Extracted data entries
[Start of section]

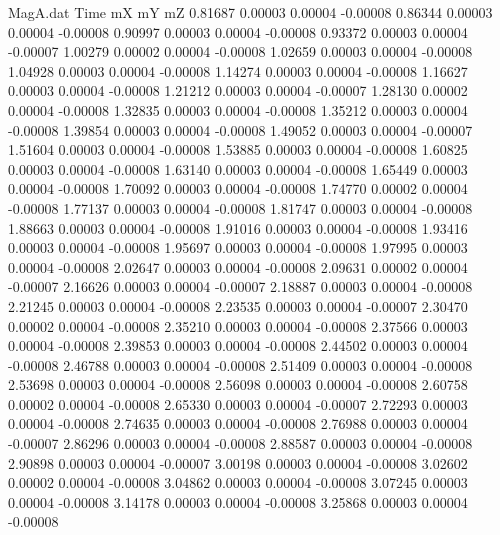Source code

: \begin{filecontents}{MagA.dat}
Time mX mY mZ
   0.81687    0.00003    0.00004   -0.00008
   0.86344    0.00003    0.00004   -0.00008
   0.90997    0.00003    0.00004   -0.00008
   0.93372    0.00003    0.00004   -0.00007
   1.00279    0.00002    0.00004   -0.00008
   1.02659    0.00003    0.00004   -0.00008
   1.04928    0.00003    0.00004   -0.00008
   1.14274    0.00003    0.00004   -0.00008
   1.16627    0.00003    0.00004   -0.00008
   1.21212    0.00003    0.00004   -0.00007
   1.28130    0.00002    0.00004   -0.00008
   1.32835    0.00003    0.00004   -0.00008
   1.35212    0.00003    0.00004   -0.00008
   1.39854    0.00003    0.00004   -0.00008
   1.49052    0.00003    0.00004   -0.00007
   1.51604    0.00003    0.00004   -0.00008
   1.53885    0.00003    0.00004   -0.00008
   1.60825    0.00003    0.00004   -0.00008
   1.63140    0.00003    0.00004   -0.00008
   1.65449    0.00003    0.00004   -0.00008
   1.70092    0.00003    0.00004   -0.00008
   1.74770    0.00002    0.00004   -0.00008
   1.77137    0.00003    0.00004   -0.00008
   1.81747    0.00003    0.00004   -0.00008
   1.88663    0.00003    0.00004   -0.00008
   1.91016    0.00003    0.00004   -0.00008
   1.93416    0.00003    0.00004   -0.00008
   1.95697    0.00003    0.00004   -0.00008
   1.97995    0.00003    0.00004   -0.00008
   2.02647    0.00003    0.00004   -0.00008
   2.09631    0.00002    0.00004   -0.00007
   2.16626    0.00003    0.00004   -0.00007
   2.18887    0.00003    0.00004   -0.00008
   2.21245    0.00003    0.00004   -0.00008
   2.23535    0.00003    0.00004   -0.00007
   2.30470    0.00002    0.00004   -0.00008
   2.35210    0.00003    0.00004   -0.00008
   2.37566    0.00003    0.00004   -0.00008
   2.39853    0.00003    0.00004   -0.00008
   2.44502    0.00003    0.00004   -0.00008
   2.46788    0.00003    0.00004   -0.00008
   2.51409    0.00003    0.00004   -0.00008
   2.53698    0.00003    0.00004   -0.00008
   2.56098    0.00003    0.00004   -0.00008
   2.60758    0.00002    0.00004   -0.00008
   2.65330    0.00003    0.00004   -0.00007
   2.72293    0.00003    0.00004   -0.00008
   2.74635    0.00003    0.00004   -0.00008
   2.76988    0.00003    0.00004   -0.00007
   2.86296    0.00003    0.00004   -0.00008
   2.88587    0.00003    0.00004   -0.00008
   2.90898    0.00003    0.00004   -0.00007
   3.00198    0.00003    0.00004   -0.00008
   3.02602    0.00002    0.00004   -0.00008
   3.04862    0.00003    0.00004   -0.00008
   3.07245    0.00003    0.00004   -0.00008
   3.14178    0.00003    0.00004   -0.00008
   3.25868    0.00003    0.00004   -0.00008

\end{filecontents}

[End of section]

## TASK BRIEF
Without any pictures, output the entries above exactly as they appear.

## RESULT
Source code

: \begin{filecontents}{MagA.dat}
Time mX mY mZ
   0.81687    0.00003    0.00004   -0.00008
   0.86344    0.00003    0.00004   -0.00008
   0.90997    0.00003    0.00004   -0.00008
   0.93372    0.00003    0.00004   -0.00007
   1.00279    0.00002    0.00004   -0.00008
   1.02659    0.00003    0.00004   -0.00008
   1.04928    0.00003    0.00004   -0.00008
   1.14274    0.00003    0.00004   -0.00008
   1.16627    0.00003    0.00004   -0.00008
   1.21212    0.00003    0.00004   -0.00007
   1.28130    0.00002    0.00004   -0.00008
   1.32835    0.00003    0.00004   -0.00008
   1.35212    0.00003    0.00004   -0.00008
   1.39854    0.00003    0.00004   -0.00008
   1.49052    0.00003    0.00004   -0.00007
   1.51604    0.00003    0.00004   -0.00008
   1.53885    0.00003    0.00004   -0.00008
   1.60825    0.00003    0.00004   -0.00008
   1.63140    0.00003    0.00004   -0.00008
   1.65449    0.00003    0.00004   -0.00008
   1.70092    0.00003    0.00004   -0.00008
   1.74770    0.00002    0.00004   -0.00008
   1.77137    0.00003    0.00004   -0.00008
   1.81747    0.00003    0.00004   -0.00008
   1.88663    0.00003    0.00004   -0.00008
   1.91016    0.00003    0.00004   -0.00008
   1.93416    0.00003    0.00004   -0.00008
   1.95697    0.00003    0.00004   -0.00008
   1.97995    0.00003    0.00004   -0.00008
   2.02647    0.00003    0.00004   -0.00008
   2.09631    0.00002    0.00004   -0.00007
   2.16626    0.00003    0.00004   -0.00007
   2.18887    0.00003    0.00004   -0.00008
   2.21245    0.00003    0.00004   -0.00008
   2.23535    0.00003    0.00004   -0.00007
   2.30470    0.00002    0.00004   -0.00008
   2.35210    0.00003    0.00004   -0.00008
   2.37566    0.00003    0.00004   -0.00008
   2.39853    0.00003    0.00004   -0.00008
   2.44502    0.00003    0.00004   -0.00008
   2.46788    0.00003    0.00004   -0.00008
   2.51409    0.00003    0.00004   -0.00008
   2.53698    0.00003    0.00004   -0.00008
   2.56098    0.00003    0.00004   -0.00008
   2.60758    0.00002    0.00004   -0.00008
   2.65330    0.00003    0.00004   -0.00007
   2.72293    0.00003    0.00004   -0.00008
   2.74635    0.00003    0.00004   -0.00008
   2.76988    0.00003    0.00004   -0.00007
   2.86296    0.00003    0.00004   -0.00008
   2.88587    0.00003    0.00004   -0.00008
   2.90898    0.00003    0.00004   -0.00007
   3.00198    0.00003    0.00004   -0.00008
   3.02602    0.00002    0.00004   -0.00008
   3.04862    0.00003    0.00004   -0.00008
   3.07245    0.00003    0.00004   -0.00008
   3.14178    0.00003    0.00004   -0.00008
   3.25868    0.00003    0.00004   -0.00008

\end{filecontents}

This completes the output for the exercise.